(Items from a data source)

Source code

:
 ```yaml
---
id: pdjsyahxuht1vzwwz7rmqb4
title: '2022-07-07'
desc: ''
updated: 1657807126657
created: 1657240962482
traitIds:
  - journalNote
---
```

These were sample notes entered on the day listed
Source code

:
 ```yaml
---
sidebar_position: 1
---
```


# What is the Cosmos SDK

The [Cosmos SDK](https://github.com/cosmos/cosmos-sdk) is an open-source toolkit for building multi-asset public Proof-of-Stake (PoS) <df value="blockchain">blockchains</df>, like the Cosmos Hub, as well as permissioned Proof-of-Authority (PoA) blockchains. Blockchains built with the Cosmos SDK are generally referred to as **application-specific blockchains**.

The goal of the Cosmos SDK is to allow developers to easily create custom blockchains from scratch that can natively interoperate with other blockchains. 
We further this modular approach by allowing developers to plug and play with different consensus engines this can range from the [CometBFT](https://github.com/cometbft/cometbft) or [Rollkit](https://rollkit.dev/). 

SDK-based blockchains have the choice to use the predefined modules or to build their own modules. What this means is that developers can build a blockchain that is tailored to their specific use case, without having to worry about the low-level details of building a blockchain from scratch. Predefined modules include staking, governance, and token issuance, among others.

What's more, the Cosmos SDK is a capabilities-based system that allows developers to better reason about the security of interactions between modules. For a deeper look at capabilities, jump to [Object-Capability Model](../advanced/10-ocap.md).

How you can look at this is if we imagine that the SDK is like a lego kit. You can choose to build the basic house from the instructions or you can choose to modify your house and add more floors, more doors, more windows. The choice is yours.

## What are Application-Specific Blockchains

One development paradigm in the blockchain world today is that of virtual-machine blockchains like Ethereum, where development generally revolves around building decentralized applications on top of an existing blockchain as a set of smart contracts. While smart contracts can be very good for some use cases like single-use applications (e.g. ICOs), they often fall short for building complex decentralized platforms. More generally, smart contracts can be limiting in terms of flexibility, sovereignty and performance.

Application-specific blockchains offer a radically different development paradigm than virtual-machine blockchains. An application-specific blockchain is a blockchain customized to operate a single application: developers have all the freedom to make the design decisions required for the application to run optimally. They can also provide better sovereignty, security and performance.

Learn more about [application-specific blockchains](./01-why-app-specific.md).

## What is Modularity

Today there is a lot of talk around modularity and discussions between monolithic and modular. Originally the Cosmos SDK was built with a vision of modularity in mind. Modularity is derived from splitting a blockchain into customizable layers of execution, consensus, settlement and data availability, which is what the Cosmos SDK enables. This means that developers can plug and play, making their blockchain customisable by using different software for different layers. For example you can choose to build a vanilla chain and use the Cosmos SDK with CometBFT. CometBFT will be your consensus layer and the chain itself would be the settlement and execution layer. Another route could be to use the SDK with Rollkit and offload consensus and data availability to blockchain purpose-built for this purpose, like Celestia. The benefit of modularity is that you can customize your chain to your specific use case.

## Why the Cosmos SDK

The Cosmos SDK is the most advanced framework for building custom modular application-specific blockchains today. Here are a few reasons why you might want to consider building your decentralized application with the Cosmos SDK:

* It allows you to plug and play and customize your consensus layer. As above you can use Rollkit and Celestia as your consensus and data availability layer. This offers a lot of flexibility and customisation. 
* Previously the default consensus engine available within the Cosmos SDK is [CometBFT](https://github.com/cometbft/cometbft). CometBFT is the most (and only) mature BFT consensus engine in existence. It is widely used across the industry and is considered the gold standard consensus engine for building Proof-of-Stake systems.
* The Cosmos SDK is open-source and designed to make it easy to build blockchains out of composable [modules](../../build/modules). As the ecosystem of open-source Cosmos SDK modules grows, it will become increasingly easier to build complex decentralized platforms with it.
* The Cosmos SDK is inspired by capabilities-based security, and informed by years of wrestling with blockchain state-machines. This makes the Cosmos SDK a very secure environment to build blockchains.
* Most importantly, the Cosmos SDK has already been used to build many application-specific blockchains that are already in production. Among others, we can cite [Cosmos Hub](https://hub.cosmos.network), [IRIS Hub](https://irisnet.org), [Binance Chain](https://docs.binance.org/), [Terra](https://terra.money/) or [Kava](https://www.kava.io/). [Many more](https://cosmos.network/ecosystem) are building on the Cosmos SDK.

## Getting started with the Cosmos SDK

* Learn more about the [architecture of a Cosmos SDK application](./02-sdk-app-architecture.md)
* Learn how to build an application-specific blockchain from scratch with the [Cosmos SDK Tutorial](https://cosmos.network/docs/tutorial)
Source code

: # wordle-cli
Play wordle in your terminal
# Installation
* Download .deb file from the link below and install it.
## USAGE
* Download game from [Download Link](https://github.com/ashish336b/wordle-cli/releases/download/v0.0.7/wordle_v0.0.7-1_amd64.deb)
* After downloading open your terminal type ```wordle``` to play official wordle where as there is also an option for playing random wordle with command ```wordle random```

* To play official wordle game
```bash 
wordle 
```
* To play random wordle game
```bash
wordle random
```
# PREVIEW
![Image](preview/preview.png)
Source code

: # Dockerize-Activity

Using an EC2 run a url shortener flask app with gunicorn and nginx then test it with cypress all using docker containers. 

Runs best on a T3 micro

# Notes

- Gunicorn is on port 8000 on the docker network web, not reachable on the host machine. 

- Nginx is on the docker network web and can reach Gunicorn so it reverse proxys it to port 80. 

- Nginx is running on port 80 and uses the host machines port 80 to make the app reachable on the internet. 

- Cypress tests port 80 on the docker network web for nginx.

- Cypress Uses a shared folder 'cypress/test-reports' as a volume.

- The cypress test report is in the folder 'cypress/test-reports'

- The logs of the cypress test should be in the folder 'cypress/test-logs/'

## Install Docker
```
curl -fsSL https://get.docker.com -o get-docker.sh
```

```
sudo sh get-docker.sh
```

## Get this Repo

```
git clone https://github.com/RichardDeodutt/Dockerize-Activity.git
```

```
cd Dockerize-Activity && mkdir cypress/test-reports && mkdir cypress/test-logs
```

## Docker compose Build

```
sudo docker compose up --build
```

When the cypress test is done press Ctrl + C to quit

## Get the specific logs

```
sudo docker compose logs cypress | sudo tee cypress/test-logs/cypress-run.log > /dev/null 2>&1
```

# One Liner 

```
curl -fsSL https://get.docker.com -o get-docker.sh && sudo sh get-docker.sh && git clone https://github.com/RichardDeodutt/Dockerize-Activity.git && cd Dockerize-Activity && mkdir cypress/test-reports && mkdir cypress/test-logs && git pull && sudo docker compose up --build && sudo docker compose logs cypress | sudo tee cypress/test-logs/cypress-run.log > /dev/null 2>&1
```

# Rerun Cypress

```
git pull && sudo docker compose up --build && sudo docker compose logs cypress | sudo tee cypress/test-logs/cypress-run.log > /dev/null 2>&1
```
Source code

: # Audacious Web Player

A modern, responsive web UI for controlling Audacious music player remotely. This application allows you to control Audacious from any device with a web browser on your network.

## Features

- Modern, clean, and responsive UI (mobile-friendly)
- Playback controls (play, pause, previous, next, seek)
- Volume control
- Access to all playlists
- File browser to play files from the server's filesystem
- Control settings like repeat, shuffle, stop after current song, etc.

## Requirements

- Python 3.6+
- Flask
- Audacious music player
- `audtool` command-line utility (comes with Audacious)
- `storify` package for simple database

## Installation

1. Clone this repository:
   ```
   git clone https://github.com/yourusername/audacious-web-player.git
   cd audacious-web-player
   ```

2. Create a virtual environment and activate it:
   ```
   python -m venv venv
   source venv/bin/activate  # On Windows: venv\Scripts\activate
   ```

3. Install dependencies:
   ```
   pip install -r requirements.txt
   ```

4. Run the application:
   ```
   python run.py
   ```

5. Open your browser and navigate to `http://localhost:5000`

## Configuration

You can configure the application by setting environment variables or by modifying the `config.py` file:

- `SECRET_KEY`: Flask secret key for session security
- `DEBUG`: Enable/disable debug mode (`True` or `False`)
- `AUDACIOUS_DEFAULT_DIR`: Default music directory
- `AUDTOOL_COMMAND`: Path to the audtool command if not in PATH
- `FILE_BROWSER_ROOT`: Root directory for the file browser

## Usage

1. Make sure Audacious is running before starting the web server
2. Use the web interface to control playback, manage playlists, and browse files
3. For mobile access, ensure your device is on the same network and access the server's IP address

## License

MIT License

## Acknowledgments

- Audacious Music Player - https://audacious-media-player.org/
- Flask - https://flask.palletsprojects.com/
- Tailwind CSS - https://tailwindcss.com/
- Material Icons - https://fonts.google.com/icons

# EXERCISE PROMPT
A copy of each line in the data above that holds the string "folder" is needed.

# SOLVED EXERCISE
- Cypress Uses a shared folder 'cypress/test-reports' as a volume.
- The cypress test report is in the folder 'cypress/test-reports'
- The logs of the cypress test should be in the folder 'cypress/test-logs/'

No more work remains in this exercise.